U.S. Actually Just Expanded Arts, Public Broadcast Funding
After a great deal of bluster and promises to eliminate federal funding for the arts and public broadcasting, Donald Trump signed a $1.3 trillion spending bill that actually increases funding for the threatened programs last week.
In February, Trump released a proposed budget that threatened to cut the Corporation for Public Broadcasting’s budget to the bone, reducing the federal contribution to the organization from $445 million down to just $15 million. However, in the spending measure passed on Friday, funding for the CPB will remain at $465 million — the same level as past years.

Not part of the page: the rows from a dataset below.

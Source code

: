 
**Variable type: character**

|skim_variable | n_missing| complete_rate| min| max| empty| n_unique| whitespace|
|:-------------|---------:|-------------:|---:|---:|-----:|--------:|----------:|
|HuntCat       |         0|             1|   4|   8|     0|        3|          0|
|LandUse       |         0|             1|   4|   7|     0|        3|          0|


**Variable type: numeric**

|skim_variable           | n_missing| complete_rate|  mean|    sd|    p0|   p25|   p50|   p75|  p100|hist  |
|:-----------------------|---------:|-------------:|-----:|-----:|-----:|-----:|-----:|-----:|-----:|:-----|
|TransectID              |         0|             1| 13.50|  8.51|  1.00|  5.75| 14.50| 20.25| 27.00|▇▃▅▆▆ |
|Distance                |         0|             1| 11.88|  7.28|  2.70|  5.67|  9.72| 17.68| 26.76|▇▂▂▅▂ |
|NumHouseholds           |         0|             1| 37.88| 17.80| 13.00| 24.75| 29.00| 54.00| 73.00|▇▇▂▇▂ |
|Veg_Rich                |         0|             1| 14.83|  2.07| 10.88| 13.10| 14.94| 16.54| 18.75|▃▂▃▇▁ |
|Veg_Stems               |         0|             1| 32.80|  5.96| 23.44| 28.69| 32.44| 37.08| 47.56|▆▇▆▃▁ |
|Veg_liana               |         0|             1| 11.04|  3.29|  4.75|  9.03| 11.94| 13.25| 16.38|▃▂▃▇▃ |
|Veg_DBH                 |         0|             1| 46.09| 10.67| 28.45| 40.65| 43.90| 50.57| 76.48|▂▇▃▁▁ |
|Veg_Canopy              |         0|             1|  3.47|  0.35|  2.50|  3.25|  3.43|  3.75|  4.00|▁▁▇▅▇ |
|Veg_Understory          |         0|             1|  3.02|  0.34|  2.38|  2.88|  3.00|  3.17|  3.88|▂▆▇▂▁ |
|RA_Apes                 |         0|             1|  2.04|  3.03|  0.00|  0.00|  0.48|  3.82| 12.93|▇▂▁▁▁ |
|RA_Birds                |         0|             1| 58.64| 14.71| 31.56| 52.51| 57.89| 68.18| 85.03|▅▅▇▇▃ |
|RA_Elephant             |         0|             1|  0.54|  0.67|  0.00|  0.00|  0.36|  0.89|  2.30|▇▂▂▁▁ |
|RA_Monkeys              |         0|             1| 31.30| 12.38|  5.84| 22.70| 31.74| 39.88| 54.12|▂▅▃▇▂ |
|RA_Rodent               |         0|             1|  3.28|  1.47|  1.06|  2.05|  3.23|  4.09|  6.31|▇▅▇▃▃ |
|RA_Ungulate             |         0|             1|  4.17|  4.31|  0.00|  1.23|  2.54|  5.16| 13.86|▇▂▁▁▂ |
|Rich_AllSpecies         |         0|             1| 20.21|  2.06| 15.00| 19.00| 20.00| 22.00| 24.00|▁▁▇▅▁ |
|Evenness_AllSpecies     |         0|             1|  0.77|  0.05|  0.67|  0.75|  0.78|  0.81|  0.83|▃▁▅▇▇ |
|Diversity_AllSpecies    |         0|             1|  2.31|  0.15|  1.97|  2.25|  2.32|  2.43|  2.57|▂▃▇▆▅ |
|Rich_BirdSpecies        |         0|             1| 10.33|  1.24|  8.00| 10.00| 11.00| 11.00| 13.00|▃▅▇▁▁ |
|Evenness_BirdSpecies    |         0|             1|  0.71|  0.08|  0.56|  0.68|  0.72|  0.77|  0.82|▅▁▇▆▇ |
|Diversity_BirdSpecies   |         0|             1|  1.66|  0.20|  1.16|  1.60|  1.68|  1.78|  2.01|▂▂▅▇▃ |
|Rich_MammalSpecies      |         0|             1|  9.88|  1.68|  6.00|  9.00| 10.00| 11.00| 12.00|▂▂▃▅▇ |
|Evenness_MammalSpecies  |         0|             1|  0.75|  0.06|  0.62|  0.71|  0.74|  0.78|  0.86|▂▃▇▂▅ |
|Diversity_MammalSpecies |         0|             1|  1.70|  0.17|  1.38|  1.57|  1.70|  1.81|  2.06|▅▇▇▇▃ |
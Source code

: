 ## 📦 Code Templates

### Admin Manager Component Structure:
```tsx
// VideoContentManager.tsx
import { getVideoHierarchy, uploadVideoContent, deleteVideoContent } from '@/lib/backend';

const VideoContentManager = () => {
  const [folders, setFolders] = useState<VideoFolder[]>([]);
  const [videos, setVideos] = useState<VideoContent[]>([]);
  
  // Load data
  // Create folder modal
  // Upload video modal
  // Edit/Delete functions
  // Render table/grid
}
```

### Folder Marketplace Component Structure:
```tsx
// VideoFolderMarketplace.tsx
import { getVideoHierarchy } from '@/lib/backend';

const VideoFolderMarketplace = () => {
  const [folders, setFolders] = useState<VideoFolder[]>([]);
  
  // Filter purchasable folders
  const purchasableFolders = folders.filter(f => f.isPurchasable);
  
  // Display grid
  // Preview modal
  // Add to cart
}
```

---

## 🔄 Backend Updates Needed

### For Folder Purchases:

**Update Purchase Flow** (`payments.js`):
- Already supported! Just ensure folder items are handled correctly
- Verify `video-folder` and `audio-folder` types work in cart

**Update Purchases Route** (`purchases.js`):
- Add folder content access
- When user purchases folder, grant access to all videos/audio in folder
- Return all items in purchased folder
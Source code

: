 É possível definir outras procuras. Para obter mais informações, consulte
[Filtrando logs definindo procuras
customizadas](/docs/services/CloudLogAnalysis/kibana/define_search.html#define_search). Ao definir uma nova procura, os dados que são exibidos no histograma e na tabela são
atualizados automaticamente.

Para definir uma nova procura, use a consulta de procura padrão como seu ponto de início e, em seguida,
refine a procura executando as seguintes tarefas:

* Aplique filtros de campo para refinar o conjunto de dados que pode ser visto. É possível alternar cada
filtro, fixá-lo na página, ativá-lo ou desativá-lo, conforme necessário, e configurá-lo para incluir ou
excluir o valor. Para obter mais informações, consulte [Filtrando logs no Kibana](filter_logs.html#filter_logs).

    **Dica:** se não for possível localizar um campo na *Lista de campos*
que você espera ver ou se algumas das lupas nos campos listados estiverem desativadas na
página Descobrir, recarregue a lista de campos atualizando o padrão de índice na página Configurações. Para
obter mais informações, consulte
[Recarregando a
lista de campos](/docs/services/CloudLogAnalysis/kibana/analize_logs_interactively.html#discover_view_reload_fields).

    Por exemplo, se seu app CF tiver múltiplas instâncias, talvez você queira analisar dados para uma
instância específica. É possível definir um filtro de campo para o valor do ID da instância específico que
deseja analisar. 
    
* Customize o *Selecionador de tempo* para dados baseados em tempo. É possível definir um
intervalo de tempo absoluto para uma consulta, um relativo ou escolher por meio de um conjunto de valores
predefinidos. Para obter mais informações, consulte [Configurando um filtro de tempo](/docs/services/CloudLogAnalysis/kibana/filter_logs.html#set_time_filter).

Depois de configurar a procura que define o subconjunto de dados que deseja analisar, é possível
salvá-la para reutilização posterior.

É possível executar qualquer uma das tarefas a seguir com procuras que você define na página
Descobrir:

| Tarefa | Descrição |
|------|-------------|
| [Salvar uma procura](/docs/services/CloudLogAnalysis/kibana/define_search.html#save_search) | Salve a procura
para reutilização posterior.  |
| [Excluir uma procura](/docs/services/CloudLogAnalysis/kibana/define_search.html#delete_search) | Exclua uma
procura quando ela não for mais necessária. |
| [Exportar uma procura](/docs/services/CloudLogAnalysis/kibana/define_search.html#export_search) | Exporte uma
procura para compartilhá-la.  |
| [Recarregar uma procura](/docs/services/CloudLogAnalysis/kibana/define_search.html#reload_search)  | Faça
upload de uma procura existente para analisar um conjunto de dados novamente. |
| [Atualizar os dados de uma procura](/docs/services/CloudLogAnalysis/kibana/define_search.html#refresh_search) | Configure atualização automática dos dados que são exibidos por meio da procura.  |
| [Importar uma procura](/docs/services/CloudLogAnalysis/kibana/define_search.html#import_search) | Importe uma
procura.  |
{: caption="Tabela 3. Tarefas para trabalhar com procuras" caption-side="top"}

Arts funding is also a perennial favorite for cost-conscious Republicans, with President Trump going so far in February as to suggest that his goal was to shut the National Endowment for the Arts and the National Endowment for the Humanities down by choking off their funding.
However, the Omnibus bill passed on Friday increases federal funding in the arena. The National Endowments for the Arts and Humanities will see funding climb to $152.8 million each — three million more than was apportioned last year.
President Trump expressed his dismay with the bill, which ran for more than 2000 pages and was introduced just days before passage, leaving elected representatives little time to read the contents.
“There are a lot of things I’m unhappy about in this bill, there are a lot of things that we shouldn’t have had in this bill, but we were in a sense forced if we want to build our military,” Trump said in a press conference on Friday.